Description of the task. From the data below, set down exactly the lines between the one holding "and the integral" and the one holding "for the corresponding", inclusive, and no others.

Dataset entries
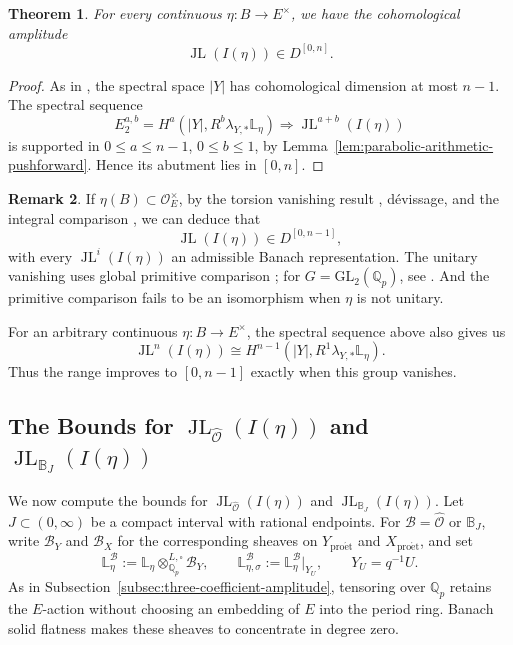 \documentclass[11pt]{article}
\newtheorem{theorem}{Theorem}[section]
\theoremstyle{definition}
\newtheorem{remark}[theorem]{Remark}
\newcommand{\Qp}{\mathbb Q_p}
\newcommand{\cO}{\mathcal O}
\newcommand{\proet}{\mathrm{pro\acute et}}
\newcommand{\JL}{\operatorname{JL}}
\begin{document}
\begin{theorem}
\label{thm:continuous-principal-series-amplitude}
For every continuous \(\eta:B\to E^\times\), we have the cohomological amplitude
\begin{equation*}
 \JL(I(\eta))\in D^{[0,n]}.
\end{equation*}
\end{theorem}
\begin{proof}
As in \cite[proof of Theorem~5.3.1]{JLH}, the spectral space
\(|Y|\) has cohomological dimension at most \(n-1\).
The spectral sequence
\begin{equation}%
 E_2^{a,b}=H^a(|Y|,R^b\lambda_{Y,*}\mathbb L_\eta)
 \Longrightarrow\JL^{a+b}(I(\eta))
\end{equation}
is supported in \(0\leq a\leq n-1\), \(0\leq b\leq1\),
by Lemma~\ref{lem:parabolic-arithmetic-pushforward}.
Hence its abutment lies in \([0,n]\).
\end{proof}
\begin{remark}
If \(\eta(B)\subset\cO_E^\times\), by the torsion vanishing result
\cite[Theorem~5.3.1]{JLH}, d\'evissage, and the integral
comparison \cite[Corollary~7.1.4]{DRC}, we can deduce that
\[
 \JL(I(\eta))\in D^{[0,n-1]},
\]
with every \(\JL^i(I(\eta))\) an admissible Banach representation.
The unitary vanishing uses global primitive comparison
\cite[Proposition~5.2.4]{JLH}; for \(G=\mathrm{GL}_2(\Qp)\),
see \cite[Theorem~4.6]{Ludwig}. And the primitive comparison fails to be an isomorphism when $\eta$ is not unitary.

For an arbitrary continuous \(\eta:B\to E^\times\),
the spectral sequence above also gives us
\[
 \JL^n(I(\eta))
 \cong H^{n-1}(|Y|,R^1\lambda_{Y,*}\mathbb L_\eta).
\]
Thus the range improves to \([0,n-1]\) exactly when this
group vanishes. 
\end{remark}

\subsection{The Bounds for \texorpdfstring{$\JL_{\widehat{\mathscr{O}}}(I(\eta))$}{ } and \texorpdfstring{$\JL_{\mathbb{B}_J}(I(\eta))$}{ }}
\label{subsec:principal-series-geometric-coefficients}
We now compute the bounds for $\JL_{\widehat{\mathscr{O}}}(I(\eta))$ and $\JL_{\mathbb{B}_J}(I(\eta))$. 
Let \(J\subset(0,\infty)\) be a compact interval with rational
endpoints.  For \(\mathscr B=\widehat{\mathscr O}\) or
\(\mathbb B_J\), write \(\mathscr B_Y\) and \(\mathscr B_X\)
for the corresponding sheaves on \(Y_{\proet}\) and
\(X_{\proet}\), and set
\begin{equation*}
 \mathbb L_\eta^{\mathscr B}
 :=\mathbb L_\eta\otimes_{\Qp}^{L,\square}\mathscr B_Y,
 \qquad
 \mathbb L_{\eta,\sigma}^{\mathscr B}
 :=\mathbb L_\eta^{\mathscr B}|_{Y_U},
 \qquad Y_U=q^{-1}U.
\end{equation*}
As in Subsection~\ref{subsec:three-coefficient-amplitude}, tensoring
over \(\Qp\) retains the \(E\)-action without choosing an
embedding of \(E\) into the period ring.  Banach solid flatness
makes these sheaves to concentrate in degree zero.
\end{document}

Output for this exercise.
\cite[Theorem~5.3.1]{JLH}, d\'evissage, and the integral
comparison \cite[Corollary~7.1.4]{DRC}, we can deduce that
\[
 \JL(I(\eta))\in D^{[0,n-1]},
\]
with every \(\JL^i(I(\eta))\) an admissible Banach representation.
The unitary vanishing uses global primitive comparison
\cite[Proposition~5.2.4]{JLH}; for \(G=\mathrm{GL}_2(\Qp)\),
see \cite[Theorem~4.6]{Ludwig}. And the primitive comparison fails to be an isomorphism when $\eta$ is not unitary.

For an arbitrary continuous \(\eta:B\to E^\times\),
the spectral sequence above also gives us
\[
 \JL^n(I(\eta))
 \cong H^{n-1}(|Y|,R^1\lambda_{Y,*}\mathbb L_\eta).
\]
Thus the range improves to \([0,n-1]\) exactly when this
group vanishes. 
\end{remark}

\subsection{The Bounds for \texorpdfstring{$\JL_{\widehat{\mathscr{O}}}(I(\eta))$}{ } and \texorpdfstring{$\JL_{\mathbb{B}_J}(I(\eta))$}{ }}
\label{subsec:principal-series-geometric-coefficients}
We now compute the bounds for $\JL_{\widehat{\mathscr{O}}}(I(\eta))$ and $\JL_{\mathbb{B}_J}(I(\eta))$. 
Let \(J\subset(0,\infty)\) be a compact interval with rational
endpoints.  For \(\mathscr B=\widehat{\mathscr O}\) or
\(\mathbb B_J\), write \(\mathscr B_Y\) and \(\mathscr B_X\)
for the corresponding sheaves on \(Y_{\proet}\) and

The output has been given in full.